Protests, bombings, dead civilians, it's Iraq

Protests continued in Iraq on Sunday with Iraqi Spring MC noting protests in Basra, Babylon and Nasiriyah.





  • Meanwhile Airwars maintains US-led strikes on Iraq and Syria have killed between 489 and 1,247 civilians.

    Killing people is big business, as Kate Brannen (Daily Beast) explains:

    The war against ISIS isn’t going so great, with the self-appointed terror group standing up to a year of U.S. airstrikes in Syria and Iraq.
    But that hasn’t kept defense contractors from doing rather well amidst the fighting. Lockheed Martin has received orders for thousands of more Hellfire missiles. AM General is busy supplying Iraq with 160 American-built Humvee vehicles, while General Dynamics is selling the country millions of dollars worth of tank ammunition.

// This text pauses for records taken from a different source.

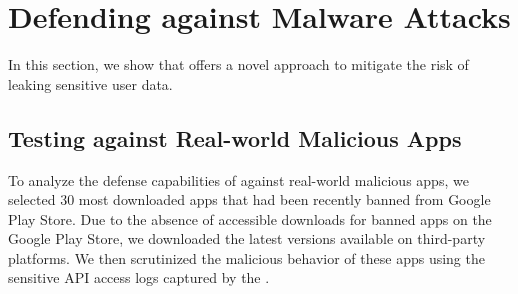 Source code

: \section{Defending against Malware Attacks}
\label{sec:mitigating_sca}


In this section, we show that \framework offers a novel approach to mitigate the
risk of leaking sensitive user data.

\subsection{Testing \framework{} against Real-world Malicious Apps}
\label{sec:malicious_apps}

To analyze the defense capabilities of \framework
against real-world malicious apps, we selected 30 most downloaded apps 
that had been recently banned from Google Play
Store. Due to the absence of accessible downloads for banned apps on the Google Play
Store, we downloaded the latest versions available on third-party platforms. 
We then scrutinized the malicious behavior of these apps using the sensitive API
access logs captured by the \framework.


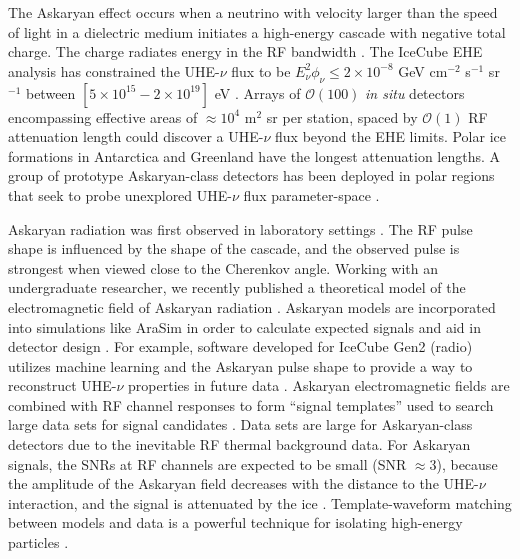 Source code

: \documentclass[../../main.tex]{subfiles}
\begin{document}
The Askaryan effect occurs when a neutrino with velocity larger than the speed of light in a dielectric medium initiates a high-energy cascade with negative total charge.  The charge radiates energy in the RF bandwidth \cite{askaryan1,zhs}.  The IceCube EHE analysis has constrained the UHE-$\nu$ flux to be $E_\nu^2 \phi_\nu \leq 2 \times 10^{-8}$ GeV cm$^{-2}$ s$^{-1}$ sr$^{-1}$ between $[5\times 10^{15} - 2\times 10^{19}]$ eV \cite{10.1103/physrevd.98.062003}.  Arrays of $\mathcal{O}(100)$ \textit{in situ} detectors encompassing effective areas of $\approx 10^4$ m$^2$ sr per station, spaced by $\mathcal{O}(1)$ RF attenuation length could discover a UHE-$\nu$ flux beyond the EHE limits.  Polar ice formations in Antarctica and Greenland have the longest attenuation lengths.  A group of prototype Askaryan-class detectors has been deployed in polar regions that seek to probe unexplored UHE-$\nu$ flux parameter-space \cite{rice,10.1088/1475-7516/2020/03/053,10.1103/physrevd.102.043021,10.1103/physrevd.99.122001}. \\ \vspace{2.5mm}

Askaryan radiation was first observed in laboratory settings \cite{saltzberg,10.1103/PhysRevD.74.043002,ask_ice}.  The RF pulse shape is influenced by the shape of the cascade, and the observed pulse is strongest when viewed close to the Cherenkov angle.  Working with an undergraduate researcher, we recently published a theoretical model of the electromagnetic field of Askaryan radiation \cite{PhysRevD.105.123019}. Askaryan models are incorporated into simulations like AraSim in order to calculate expected signals and aid in detector design \cite{dookayka2011characterizing,testbed,10.1140/epjc/s10052-020-7612-8}.  For example, software developed for IceCube Gen2 (radio) utilizes machine learning and the Askaryan pulse shape to provide a way to reconstruct UHE-$\nu$ properties in future data \cite{10.1140/epjc/s10052-019-6971-5,10.1088/1748-0221/15/09/p09039,IFT}.  Askaryan electromagnetic fields are combined with RF channel responses to form ``signal templates'' used to search large data sets for signal candidates \cite{10.1088/1475-7516/2020/03/053,10.1016/j.astropartphys.2014.09.002}.  Data sets are large for Askaryan-class detectors due to the inevitable RF thermal background data.  For Askaryan signals, the SNRs at RF channels are expected to be small (SNR $\approx 3$), because the amplitude of the Askaryan field decreases with the distance to the UHE-$\nu$ interaction, and the signal is attenuated by the ice \cite{10.3189/2015jog14j214,Barwick:2018497,ALLISON201963}.  Template-waveform matching between models and data is a powerful technique for isolating high-energy particles \cite{10.1016/j.astropartphys.2015.04.002,10.1016/j.astropartphys.2014.09.002,barwick2016radio}. \\ \vspace{2.5mm}
\end{document}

    SOS International, a family-owned business whose corporate headquarters are located in New York City, is one of the biggest players on the ground in Iraq, employing the most Americans in the country after the U.S. Embassy. On the company’s board of advisors: former Deputy Defense Secretary Paul Wolfowitz—considered to be one of the architects of the invasion of Iraq—and Paul Butler, a former special assistant to Pentagon chief Donald Rumsfeld.









    On the topic of air strikes on Iraq, Al Bawaba notes that the Turkish government is denying that their bombing of northern Iraq has resulted in any targeting of civilians:

    Turkish armed forces have rejected all allegations that it targeted civilians in recent airstrikes in northern Iraq.
    Referring to some media reports that claimed several civilians were killed and injured during an airstrike by Turkish jets in Zargala village in northern Iraq, the military in a statement rejected the allegations and clarified that the airstrikes only targeted members of "separatist terrorist organization," the statement said.



    Too bad for them, there is photographic evidence to the contrary.